What the exercise asks:
Among the records that follow, find the line with "Considering that I" and the line with "## Vite Press". Set down those lines and all lines between them exactly, without adding anything.

━━━ Data excerpts

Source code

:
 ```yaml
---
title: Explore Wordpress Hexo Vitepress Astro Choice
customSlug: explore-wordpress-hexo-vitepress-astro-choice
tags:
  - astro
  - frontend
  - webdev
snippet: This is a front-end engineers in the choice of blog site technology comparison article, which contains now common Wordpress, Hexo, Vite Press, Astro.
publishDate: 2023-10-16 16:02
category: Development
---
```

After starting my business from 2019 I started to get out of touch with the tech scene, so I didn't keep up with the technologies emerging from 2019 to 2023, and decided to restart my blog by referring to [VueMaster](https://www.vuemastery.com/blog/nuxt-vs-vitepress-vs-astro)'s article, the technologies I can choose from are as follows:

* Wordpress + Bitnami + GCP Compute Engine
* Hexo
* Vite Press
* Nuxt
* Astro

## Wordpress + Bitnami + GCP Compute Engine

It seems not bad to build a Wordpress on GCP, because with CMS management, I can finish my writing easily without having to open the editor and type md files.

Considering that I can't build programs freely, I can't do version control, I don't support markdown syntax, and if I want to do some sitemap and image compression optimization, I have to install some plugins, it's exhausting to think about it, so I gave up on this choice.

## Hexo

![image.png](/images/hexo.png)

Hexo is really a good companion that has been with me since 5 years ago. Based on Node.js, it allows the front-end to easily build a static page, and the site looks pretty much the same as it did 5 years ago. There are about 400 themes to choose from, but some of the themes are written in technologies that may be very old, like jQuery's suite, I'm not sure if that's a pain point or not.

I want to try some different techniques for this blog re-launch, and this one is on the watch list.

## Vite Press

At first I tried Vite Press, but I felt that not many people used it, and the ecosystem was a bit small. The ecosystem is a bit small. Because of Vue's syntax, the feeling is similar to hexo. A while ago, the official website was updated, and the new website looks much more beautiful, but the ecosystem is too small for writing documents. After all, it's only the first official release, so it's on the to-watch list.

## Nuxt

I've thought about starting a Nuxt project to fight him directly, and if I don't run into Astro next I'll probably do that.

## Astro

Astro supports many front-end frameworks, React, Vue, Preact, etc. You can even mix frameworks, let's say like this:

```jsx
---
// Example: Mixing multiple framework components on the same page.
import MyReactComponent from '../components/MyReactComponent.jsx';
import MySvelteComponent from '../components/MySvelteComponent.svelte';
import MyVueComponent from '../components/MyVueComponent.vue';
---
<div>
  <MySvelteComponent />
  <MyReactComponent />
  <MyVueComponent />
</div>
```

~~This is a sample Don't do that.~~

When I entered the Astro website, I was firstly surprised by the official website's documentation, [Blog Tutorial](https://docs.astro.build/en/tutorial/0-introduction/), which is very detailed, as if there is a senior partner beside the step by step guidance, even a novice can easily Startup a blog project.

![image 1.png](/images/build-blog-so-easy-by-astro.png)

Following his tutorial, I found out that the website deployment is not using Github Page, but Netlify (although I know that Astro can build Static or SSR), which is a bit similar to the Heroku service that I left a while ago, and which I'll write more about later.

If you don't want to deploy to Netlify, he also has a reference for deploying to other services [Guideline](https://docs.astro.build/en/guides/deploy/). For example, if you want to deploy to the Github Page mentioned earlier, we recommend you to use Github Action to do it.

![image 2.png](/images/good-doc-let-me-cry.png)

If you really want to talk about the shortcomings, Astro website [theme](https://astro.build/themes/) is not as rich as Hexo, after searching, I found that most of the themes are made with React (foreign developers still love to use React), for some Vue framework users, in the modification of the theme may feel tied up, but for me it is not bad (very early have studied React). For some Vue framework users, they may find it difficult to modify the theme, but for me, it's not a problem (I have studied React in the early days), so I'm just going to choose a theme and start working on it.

━━━━━━

Output below:
Considering that I can't build programs freely, I can't do version control, I don't support markdown syntax, and if I want to do some sitemap and image compression optimization, I have to install some plugins, it's exhausting to think about it, so I gave up on this choice.

## Hexo

![image.png](/images/hexo.png)

Hexo is really a good companion that has been with me since 5 years ago. Based on Node.js, it allows the front-end to easily build a static page, and the site looks pretty much the same as it did 5 years ago. There are about 400 themes to choose from, but some of the themes are written in technologies that may be very old, like jQuery's suite, I'm not sure if that's a pain point or not.

I want to try some different techniques for this blog re-launch, and this one is on the watch list.

## Vite Press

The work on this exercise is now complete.